Assignment:
Leave the images out and write out each entry exactly as shown.

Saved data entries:
━━━━━━━━━━
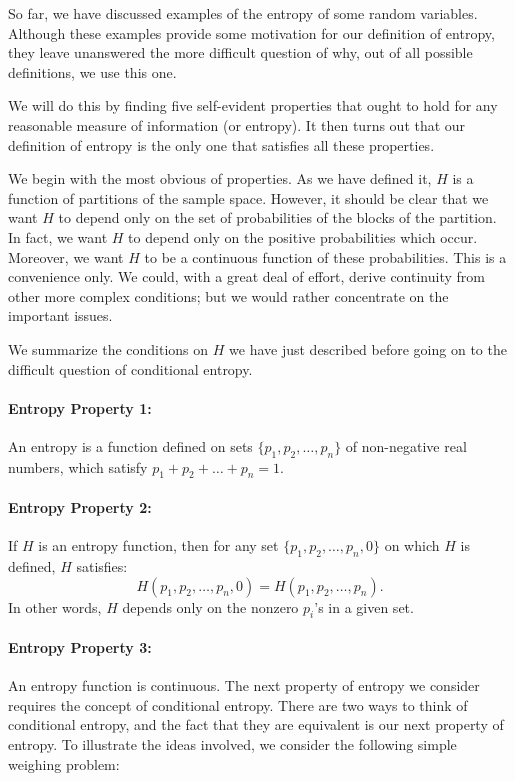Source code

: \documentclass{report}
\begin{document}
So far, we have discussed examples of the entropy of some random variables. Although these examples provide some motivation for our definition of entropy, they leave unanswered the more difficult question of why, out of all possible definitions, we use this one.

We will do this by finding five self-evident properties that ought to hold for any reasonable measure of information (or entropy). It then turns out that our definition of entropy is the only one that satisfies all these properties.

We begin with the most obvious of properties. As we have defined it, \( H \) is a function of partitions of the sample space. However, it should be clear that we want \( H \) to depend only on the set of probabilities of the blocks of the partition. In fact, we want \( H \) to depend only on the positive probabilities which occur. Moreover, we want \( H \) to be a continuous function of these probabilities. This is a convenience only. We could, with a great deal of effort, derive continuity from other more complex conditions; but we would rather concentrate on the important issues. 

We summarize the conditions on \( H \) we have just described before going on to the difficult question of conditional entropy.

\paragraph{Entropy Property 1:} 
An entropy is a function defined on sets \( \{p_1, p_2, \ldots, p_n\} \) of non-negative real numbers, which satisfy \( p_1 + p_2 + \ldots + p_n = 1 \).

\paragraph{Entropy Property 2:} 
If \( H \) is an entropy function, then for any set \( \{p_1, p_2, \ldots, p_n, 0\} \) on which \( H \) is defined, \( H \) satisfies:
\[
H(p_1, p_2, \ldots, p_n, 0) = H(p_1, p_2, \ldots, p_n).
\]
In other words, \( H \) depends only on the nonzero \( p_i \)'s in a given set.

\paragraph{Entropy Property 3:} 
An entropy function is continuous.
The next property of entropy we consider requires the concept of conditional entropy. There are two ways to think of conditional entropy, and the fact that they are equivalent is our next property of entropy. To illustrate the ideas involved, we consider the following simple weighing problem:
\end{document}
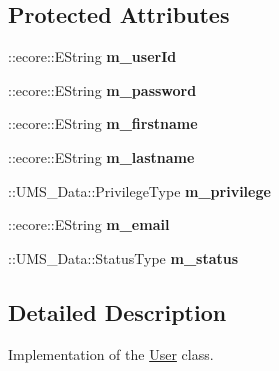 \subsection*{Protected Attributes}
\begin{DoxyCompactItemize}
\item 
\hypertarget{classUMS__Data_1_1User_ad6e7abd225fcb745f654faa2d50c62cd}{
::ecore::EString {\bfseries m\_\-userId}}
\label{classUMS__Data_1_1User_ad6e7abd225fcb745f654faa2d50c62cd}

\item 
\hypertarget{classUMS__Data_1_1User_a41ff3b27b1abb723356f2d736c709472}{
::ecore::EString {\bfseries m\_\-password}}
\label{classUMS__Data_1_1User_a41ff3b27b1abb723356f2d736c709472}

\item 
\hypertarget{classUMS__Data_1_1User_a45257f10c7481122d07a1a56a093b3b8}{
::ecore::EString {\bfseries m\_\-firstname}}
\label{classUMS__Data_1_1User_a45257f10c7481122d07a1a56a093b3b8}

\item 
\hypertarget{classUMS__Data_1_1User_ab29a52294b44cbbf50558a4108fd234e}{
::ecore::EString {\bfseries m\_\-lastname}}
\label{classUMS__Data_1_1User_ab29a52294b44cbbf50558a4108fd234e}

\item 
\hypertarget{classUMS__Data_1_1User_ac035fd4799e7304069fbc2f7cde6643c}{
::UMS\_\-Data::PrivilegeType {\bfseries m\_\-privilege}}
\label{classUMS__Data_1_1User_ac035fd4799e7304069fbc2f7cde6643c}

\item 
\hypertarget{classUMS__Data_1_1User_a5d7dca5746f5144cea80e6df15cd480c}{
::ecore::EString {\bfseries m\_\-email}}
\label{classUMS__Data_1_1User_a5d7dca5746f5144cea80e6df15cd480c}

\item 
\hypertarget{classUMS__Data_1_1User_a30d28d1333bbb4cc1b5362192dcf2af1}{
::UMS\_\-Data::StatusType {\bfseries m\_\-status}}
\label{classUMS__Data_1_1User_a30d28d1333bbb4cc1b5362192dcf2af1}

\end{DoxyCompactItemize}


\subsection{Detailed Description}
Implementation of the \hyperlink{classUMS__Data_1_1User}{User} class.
━━━━━━━━━━
Answer below:
Source code

: \documentclass{report}
\begin{document}
So far, we have discussed examples of the entropy of some random variables. Although these examples provide some motivation for our definition of entropy, they leave unanswered the more difficult question of why, out of all possible definitions, we use this one.

We will do this by finding five self-evident properties that ought to hold for any reasonable measure of information (or entropy). It then turns out that our definition of entropy is the only one that satisfies all these properties.

We begin with the most obvious of properties. As we have defined it, \( H \) is a function of partitions of the sample space. However, it should be clear that we want \( H \) to depend only on the set of probabilities of the blocks of the partition. In fact, we want \( H \) to depend only on the positive probabilities which occur. Moreover, we want \( H \) to be a continuous function of these probabilities. This is a convenience only. We could, with a great deal of effort, derive continuity from other more complex conditions; but we would rather concentrate on the important issues. 

We summarize the conditions on \( H \) we have just described before going on to the difficult question of conditional entropy.

\paragraph{Entropy Property 1:} 
An entropy is a function defined on sets \( \{p_1, p_2, \ldots, p_n\} \) of non-negative real numbers, which satisfy \( p_1 + p_2 + \ldots + p_n = 1 \).

\paragraph{Entropy Property 2:} 
If \( H \) is an entropy function, then for any set \( \{p_1, p_2, \ldots, p_n, 0\} \) on which \( H \) is defined, \( H \) satisfies:
\[
H(p_1, p_2, \ldots, p_n, 0) = H(p_1, p_2, \ldots, p_n).
\]
In other words, \( H \) depends only on the nonzero \( p_i \)'s in a given set.

\paragraph{Entropy Property 3:} 
An entropy function is continuous.
The next property of entropy we consider requires the concept of conditional entropy. There are two ways to think of conditional entropy, and the fact that they are equivalent is our next property of entropy. To illustrate the ideas involved, we consider the following simple weighing problem:
\end{document}
 \subsection*{Protected Attributes}
\begin{DoxyCompactItemize}
\item 
\hypertarget{classUMS__Data_1_1User_ad6e7abd225fcb745f654faa2d50c62cd}{
::ecore::EString {\bfseries m\_\-userId}}
\label{classUMS__Data_1_1User_ad6e7abd225fcb745f654faa2d50c62cd}

\item 
\hypertarget{classUMS__Data_1_1User_a41ff3b27b1abb723356f2d736c709472}{
::ecore::EString {\bfseries m\_\-password}}
\label{classUMS__Data_1_1User_a41ff3b27b1abb723356f2d736c709472}

\item 
\hypertarget{classUMS__Data_1_1User_a45257f10c7481122d07a1a56a093b3b8}{
::ecore::EString {\bfseries m\_\-firstname}}
\label{classUMS__Data_1_1User_a45257f10c7481122d07a1a56a093b3b8}

\item 
\hypertarget{classUMS__Data_1_1User_ab29a52294b44cbbf50558a4108fd234e}{
::ecore::EString {\bfseries m\_\-lastname}}
\label{classUMS__Data_1_1User_ab29a52294b44cbbf50558a4108fd234e}

\item 
\hypertarget{classUMS__Data_1_1User_ac035fd4799e7304069fbc2f7cde6643c}{
::UMS\_\-Data::PrivilegeType {\bfseries m\_\-privilege}}
\label{classUMS__Data_1_1User_ac035fd4799e7304069fbc2f7cde6643c}

\item 
\hypertarget{classUMS__Data_1_1User_a5d7dca5746f5144cea80e6df15cd480c}{
::ecore::EString {\bfseries m\_\-email}}
\label{classUMS__Data_1_1User_a5d7dca5746f5144cea80e6df15cd480c}

\item 
\hypertarget{classUMS__Data_1_1User_a30d28d1333bbb4cc1b5362192dcf2af1}{
::UMS\_\-Data::StatusType {\bfseries m\_\-status}}
\label{classUMS__Data_1_1User_a30d28d1333bbb4cc1b5362192dcf2af1}

\end{DoxyCompactItemize}


\subsection{Detailed Description}
Implementation of the \hyperlink{classUMS__Data_1_1User}{User} class.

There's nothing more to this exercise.